Your response is typical of the "I'm in the pocket of a lobbyist" movement attempting to stifle true healthcare reform that is good for everyone - "I can't really refute the facts or the polls, so I'll call it socialism" (or maybe even fascism!).
Political Irony › Like a jealous lover, the insurance industry doesn’t want you to be able to get health insurance from anyone, even if they turned you down (http://politicalirony.com/2009/06/27/insurance-industry-jealous-lover/)

Most polls support the public option:
FiveThirtyEight: Politics Done Right: Public Support for the Public Option (http://www.fivethirtyeight.com/2009/06/public-support-for-public-option.html)

But many Rs and Dems are beholden to special interests:
FiveThirtyEight: Politics Done Right: Special Interest Money Means Longer Odds for Public Option (http://www.fivethirtyeight.com/2009/06/special-interest-money-means-longer.html?2ndtry)

So, yes - FUD.
This ia a clip from one of your 538 links:A major, though by no means the only, substantive point of debate regarding health care reform is whether the plan considered by Congress will include a "public option" -- a government-run insurance program that would compete with private plans. Barack Obama's plan on the campaign trail included a public option: "any American will have the opportunity to enroll in the new public plan or an approved private plan," it said.

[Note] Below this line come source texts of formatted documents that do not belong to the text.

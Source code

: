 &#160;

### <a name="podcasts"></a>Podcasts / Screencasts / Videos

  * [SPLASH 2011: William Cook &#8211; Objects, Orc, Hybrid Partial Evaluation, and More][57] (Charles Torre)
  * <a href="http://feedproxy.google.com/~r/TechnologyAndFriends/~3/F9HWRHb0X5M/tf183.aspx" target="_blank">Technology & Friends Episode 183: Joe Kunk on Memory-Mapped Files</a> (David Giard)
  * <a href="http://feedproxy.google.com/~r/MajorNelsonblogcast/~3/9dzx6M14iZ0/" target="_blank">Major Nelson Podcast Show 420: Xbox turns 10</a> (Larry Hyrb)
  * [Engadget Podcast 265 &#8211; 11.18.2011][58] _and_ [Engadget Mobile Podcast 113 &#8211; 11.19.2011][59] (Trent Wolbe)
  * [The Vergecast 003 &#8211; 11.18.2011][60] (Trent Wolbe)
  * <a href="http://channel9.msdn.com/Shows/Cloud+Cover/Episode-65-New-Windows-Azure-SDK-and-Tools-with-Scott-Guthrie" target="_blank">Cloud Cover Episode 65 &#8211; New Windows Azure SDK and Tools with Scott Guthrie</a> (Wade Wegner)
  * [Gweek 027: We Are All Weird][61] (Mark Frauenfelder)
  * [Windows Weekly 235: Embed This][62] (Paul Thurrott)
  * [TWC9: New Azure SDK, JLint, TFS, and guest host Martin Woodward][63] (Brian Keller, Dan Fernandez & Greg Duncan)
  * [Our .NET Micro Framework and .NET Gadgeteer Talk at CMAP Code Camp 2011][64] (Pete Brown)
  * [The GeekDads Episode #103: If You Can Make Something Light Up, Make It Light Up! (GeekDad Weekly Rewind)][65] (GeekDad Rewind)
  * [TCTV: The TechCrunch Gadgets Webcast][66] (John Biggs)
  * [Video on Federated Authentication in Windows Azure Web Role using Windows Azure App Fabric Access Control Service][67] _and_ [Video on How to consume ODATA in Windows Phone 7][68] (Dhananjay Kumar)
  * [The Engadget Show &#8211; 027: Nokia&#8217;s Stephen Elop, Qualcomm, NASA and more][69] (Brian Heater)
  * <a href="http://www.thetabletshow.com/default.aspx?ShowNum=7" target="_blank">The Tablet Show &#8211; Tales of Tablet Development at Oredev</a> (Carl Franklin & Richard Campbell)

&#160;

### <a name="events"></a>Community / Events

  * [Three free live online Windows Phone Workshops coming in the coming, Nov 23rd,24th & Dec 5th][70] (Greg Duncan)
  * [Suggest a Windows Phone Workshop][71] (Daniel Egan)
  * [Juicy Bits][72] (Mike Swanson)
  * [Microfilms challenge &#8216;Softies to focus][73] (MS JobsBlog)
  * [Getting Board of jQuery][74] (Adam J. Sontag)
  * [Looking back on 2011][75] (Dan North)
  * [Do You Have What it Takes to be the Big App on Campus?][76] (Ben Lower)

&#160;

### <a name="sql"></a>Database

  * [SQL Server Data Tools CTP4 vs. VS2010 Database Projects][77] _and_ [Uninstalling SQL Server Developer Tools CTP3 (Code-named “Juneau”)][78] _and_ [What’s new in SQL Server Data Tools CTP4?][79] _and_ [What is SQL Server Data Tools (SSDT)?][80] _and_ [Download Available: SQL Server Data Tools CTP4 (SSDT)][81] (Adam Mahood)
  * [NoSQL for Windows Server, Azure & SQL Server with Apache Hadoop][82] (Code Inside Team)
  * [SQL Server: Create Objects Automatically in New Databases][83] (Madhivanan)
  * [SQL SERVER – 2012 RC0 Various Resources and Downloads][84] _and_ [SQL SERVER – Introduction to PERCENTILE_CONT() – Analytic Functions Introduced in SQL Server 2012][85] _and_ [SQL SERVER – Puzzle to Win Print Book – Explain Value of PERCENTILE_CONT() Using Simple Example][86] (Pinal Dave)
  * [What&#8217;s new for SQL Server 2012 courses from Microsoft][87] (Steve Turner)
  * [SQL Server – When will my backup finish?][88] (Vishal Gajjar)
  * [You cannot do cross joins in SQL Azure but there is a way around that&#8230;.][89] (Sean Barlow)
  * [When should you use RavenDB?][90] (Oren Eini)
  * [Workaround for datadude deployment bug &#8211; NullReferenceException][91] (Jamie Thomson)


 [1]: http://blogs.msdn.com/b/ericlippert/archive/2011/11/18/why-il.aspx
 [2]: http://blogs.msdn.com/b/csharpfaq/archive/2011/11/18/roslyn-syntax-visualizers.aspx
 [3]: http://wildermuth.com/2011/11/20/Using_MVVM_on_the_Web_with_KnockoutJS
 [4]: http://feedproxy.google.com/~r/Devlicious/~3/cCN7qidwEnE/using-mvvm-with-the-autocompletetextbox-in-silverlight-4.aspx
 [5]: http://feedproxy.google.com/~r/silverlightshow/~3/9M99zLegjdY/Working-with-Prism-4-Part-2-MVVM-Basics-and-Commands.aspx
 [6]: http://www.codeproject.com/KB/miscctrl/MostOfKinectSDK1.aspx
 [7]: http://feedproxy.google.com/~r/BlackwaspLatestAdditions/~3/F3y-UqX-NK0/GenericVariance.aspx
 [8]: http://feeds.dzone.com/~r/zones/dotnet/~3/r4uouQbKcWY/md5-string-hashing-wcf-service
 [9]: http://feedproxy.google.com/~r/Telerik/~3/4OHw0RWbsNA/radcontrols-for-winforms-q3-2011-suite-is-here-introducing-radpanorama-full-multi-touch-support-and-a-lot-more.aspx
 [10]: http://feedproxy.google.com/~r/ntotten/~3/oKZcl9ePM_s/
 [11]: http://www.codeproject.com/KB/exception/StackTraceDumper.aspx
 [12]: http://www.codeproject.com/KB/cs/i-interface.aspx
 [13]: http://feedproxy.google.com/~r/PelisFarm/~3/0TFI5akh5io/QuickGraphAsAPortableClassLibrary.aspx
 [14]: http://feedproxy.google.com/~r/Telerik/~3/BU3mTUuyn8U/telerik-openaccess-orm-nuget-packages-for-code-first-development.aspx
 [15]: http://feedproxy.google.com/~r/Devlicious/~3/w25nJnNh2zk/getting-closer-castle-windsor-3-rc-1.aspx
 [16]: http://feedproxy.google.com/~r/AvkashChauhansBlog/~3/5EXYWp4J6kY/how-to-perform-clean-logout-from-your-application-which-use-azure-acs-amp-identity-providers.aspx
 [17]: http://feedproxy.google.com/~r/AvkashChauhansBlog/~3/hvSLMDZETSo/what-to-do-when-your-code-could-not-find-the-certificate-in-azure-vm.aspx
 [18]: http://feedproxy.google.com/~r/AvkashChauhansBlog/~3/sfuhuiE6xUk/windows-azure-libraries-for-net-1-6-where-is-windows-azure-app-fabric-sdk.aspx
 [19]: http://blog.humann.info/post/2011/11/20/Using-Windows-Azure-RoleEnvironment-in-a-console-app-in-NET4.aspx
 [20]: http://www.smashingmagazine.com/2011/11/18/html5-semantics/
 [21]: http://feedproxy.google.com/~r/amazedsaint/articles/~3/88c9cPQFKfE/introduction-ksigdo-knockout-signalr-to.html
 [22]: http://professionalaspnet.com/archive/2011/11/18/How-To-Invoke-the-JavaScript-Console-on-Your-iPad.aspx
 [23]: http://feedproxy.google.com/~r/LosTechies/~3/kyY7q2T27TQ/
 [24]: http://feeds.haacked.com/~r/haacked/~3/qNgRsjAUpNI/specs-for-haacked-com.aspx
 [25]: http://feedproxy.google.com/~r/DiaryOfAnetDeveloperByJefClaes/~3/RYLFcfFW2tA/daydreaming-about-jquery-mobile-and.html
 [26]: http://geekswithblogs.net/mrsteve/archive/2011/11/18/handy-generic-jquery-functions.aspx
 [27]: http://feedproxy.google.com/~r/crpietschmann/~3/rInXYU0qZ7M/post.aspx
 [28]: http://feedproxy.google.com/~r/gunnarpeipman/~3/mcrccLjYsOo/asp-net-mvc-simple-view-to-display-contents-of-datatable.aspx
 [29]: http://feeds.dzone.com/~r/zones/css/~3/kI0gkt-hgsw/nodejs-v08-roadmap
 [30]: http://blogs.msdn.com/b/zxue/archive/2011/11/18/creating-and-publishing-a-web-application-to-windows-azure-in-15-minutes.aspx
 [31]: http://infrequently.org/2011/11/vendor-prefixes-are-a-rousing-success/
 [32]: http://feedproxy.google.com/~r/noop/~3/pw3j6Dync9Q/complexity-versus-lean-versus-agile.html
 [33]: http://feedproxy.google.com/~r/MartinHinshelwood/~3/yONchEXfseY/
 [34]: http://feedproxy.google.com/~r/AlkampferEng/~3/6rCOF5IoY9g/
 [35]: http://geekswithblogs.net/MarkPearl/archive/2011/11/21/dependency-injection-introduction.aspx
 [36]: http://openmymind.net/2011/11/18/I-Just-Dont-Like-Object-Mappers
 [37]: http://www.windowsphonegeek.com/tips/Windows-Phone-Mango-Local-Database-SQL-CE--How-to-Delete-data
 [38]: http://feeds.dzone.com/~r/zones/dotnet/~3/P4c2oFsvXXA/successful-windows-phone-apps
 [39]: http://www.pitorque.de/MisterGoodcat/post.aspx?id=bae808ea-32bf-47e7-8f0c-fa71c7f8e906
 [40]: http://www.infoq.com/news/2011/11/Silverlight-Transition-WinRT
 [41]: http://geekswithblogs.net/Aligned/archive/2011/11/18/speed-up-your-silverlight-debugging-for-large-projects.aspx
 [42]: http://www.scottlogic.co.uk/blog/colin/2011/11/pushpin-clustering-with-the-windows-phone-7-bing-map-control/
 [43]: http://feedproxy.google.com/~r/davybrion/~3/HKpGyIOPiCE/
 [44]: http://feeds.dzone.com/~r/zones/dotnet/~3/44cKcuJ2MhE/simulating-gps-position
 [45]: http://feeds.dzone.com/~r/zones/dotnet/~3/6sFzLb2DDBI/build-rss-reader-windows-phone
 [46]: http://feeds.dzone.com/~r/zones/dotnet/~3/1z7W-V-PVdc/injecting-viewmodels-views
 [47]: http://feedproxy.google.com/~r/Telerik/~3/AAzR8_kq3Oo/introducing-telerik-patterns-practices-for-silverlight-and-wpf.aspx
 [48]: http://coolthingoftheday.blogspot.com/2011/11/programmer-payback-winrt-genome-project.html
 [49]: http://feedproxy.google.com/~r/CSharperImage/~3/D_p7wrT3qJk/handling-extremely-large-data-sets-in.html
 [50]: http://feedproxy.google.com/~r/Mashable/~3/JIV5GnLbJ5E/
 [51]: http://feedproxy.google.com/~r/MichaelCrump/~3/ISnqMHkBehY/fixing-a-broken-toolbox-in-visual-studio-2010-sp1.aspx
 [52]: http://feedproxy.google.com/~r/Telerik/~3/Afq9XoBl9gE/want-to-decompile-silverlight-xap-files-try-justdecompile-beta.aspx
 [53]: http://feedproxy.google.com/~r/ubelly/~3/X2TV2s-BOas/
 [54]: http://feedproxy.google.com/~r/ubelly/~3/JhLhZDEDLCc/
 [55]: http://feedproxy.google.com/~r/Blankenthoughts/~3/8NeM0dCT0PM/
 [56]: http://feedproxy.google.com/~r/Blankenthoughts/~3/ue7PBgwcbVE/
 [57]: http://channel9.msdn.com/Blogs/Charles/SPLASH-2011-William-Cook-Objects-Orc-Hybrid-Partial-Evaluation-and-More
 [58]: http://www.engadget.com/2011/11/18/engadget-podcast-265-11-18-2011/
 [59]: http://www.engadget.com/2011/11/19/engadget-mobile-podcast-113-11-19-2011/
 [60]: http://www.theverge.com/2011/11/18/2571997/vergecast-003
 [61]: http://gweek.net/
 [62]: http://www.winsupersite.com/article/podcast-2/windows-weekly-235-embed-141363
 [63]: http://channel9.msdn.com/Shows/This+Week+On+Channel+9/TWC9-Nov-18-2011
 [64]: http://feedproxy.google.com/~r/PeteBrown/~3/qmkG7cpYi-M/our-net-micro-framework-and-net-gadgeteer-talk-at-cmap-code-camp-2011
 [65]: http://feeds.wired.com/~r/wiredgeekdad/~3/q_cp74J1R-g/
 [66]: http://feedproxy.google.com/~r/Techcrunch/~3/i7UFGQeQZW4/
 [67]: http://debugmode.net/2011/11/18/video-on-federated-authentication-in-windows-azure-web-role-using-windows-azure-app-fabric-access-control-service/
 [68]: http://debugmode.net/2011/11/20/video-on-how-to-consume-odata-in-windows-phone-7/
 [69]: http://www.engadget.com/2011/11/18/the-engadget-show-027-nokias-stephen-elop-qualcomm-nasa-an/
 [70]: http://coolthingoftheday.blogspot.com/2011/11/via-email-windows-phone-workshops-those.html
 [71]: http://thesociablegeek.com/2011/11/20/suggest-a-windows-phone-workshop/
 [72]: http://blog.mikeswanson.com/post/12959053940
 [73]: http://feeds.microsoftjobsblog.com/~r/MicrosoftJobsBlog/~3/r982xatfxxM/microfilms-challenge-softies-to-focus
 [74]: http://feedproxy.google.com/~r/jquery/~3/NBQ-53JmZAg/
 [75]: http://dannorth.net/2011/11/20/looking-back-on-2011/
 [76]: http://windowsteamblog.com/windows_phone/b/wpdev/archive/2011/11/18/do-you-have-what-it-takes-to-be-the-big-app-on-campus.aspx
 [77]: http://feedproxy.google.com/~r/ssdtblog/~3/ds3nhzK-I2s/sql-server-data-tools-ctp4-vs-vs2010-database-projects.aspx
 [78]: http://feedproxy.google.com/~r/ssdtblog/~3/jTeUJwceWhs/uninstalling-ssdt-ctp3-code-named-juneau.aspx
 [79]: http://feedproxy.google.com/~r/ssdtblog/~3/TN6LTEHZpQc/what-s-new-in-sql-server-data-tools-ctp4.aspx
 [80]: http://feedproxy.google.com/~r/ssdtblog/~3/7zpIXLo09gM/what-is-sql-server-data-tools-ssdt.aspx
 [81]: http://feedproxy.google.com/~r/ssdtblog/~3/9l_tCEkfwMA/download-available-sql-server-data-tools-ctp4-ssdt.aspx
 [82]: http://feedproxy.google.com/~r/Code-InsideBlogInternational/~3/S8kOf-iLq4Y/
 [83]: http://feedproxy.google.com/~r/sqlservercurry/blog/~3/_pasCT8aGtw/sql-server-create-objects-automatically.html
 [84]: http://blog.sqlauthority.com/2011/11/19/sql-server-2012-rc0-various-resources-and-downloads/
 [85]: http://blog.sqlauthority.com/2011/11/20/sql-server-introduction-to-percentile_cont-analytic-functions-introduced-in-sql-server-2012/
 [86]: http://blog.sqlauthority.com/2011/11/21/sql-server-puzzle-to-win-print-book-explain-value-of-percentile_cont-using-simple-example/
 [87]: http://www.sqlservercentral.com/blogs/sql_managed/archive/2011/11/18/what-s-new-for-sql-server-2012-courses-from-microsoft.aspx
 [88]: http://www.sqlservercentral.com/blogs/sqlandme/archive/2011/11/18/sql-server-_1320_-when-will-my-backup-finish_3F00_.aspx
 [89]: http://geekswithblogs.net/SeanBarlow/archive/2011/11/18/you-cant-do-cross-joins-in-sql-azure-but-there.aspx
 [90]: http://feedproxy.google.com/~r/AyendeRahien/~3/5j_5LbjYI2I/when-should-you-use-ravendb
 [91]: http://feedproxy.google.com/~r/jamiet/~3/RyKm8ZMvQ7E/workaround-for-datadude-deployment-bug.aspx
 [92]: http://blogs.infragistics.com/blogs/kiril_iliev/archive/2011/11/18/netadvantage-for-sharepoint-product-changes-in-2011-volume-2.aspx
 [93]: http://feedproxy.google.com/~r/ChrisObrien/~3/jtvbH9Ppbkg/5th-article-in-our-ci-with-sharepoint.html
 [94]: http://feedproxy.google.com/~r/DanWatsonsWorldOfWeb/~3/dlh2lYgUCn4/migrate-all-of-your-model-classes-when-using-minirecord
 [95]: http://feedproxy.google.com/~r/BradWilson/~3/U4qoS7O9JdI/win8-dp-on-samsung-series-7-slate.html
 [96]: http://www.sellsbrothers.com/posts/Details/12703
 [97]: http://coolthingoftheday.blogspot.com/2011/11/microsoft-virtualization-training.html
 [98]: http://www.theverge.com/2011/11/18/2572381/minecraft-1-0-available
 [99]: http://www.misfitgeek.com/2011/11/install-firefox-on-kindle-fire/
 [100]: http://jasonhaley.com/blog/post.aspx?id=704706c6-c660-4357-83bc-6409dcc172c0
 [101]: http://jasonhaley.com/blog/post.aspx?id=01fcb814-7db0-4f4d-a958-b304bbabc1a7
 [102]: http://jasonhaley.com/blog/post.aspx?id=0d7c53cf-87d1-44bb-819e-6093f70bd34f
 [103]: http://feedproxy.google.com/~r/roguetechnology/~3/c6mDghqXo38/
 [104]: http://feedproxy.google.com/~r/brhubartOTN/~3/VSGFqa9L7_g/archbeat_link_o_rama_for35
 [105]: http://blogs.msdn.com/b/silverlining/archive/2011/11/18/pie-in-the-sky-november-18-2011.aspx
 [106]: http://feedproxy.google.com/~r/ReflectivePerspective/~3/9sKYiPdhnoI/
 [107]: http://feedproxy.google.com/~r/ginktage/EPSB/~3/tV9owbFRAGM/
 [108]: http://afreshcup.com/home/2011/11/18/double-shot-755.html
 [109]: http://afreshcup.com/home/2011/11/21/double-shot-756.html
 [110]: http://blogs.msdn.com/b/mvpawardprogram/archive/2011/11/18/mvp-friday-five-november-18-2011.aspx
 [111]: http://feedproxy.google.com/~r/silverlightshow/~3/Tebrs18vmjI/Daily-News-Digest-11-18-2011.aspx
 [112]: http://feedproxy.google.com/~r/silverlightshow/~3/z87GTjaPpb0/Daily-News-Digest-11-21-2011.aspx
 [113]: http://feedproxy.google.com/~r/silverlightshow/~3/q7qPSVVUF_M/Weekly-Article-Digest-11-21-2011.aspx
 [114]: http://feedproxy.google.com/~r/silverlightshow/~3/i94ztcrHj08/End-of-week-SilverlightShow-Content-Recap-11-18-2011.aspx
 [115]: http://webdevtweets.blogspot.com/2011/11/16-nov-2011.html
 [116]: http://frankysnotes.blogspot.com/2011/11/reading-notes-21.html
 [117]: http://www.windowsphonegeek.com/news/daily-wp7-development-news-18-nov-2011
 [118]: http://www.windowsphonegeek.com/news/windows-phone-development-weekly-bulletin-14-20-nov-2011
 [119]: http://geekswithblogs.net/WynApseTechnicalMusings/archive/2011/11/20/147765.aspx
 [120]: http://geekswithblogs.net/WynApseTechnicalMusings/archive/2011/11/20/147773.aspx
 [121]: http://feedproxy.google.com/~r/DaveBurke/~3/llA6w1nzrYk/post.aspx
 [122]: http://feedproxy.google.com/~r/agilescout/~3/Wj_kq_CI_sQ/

So what will be these approved private plan's. I'd bet they will be the expensive ones forcing everyone to the goverment run health care. For the plan to even work they have to get a large number of healthy americans to join the plan to offset the cost of all the people with health issues. Look at what is happening with the state run health ins in Massachusetts and now the state run ins is more expensive then private coverage. Its the same old thing. The goverment has this great idea on how to run something and make it cheaper and before its said and done it drives up the cost instead of driving them down. Here is a clip from an article and a link to the article.

The proponents of the Massachusetts reforms
also promised that those reforms would
reduce health care costs. Governor Romney
said that “the cost of health care would be reduced”
and the plan would make health insurance
“affordable” for every Massachusetts citizen.

27
Supporters suggested that the reforms

would reduce the price of individual insurance
policies by 25–40 percent.



28

In reality, insurance premiums rose by 7.4
percent in 2007, 8–12 percent in 2008, and are
expected to rise 9 percent this year.



29 By comparison,

nationwide insurance costs rose by
6.1 percent in 2007, just 4.7 percent in 2008,
and are projected to increase 6.4 percent this
year.



30 On average, health insurance costs

$16,897 for a family of four in Massachusetts,


compared to $12,700 nationally.
31


Boy that sounds just like what the Dems and Obama are saying right now.
http://www.cato.org/pubs/bp/bp112.pdf


Oh, your first link was a study done over 6 years ago.

Beemnseven
07-02-2009, 12:35 PM
the people of mn that voted for franken have to be,HAVE TO BE the most retarded people in the entire world.

Well, they also voted in Jesse Ventura, so they can't be that bad.

I think the election of Al Franken says more about Norm Coleman than it does about the voters.

dmek25
07-02-2009, 03:20 PM
Well, they also voted in Jesse Ventura, so they can't be that bad.

I think the election of Al Franken says more about Norm Coleman than it does about the voters.
you beat me to it. good post

wolfeskins
07-02-2009, 05:34 PM
Well, they also voted in Jesse Ventura, so they can't be that bad.

I think the election of Al Franken says more about Norm Coleman than it does about the voters.


you might be on to something there. i really don't know to much about norm coleman, i just think frankin is a total idiot.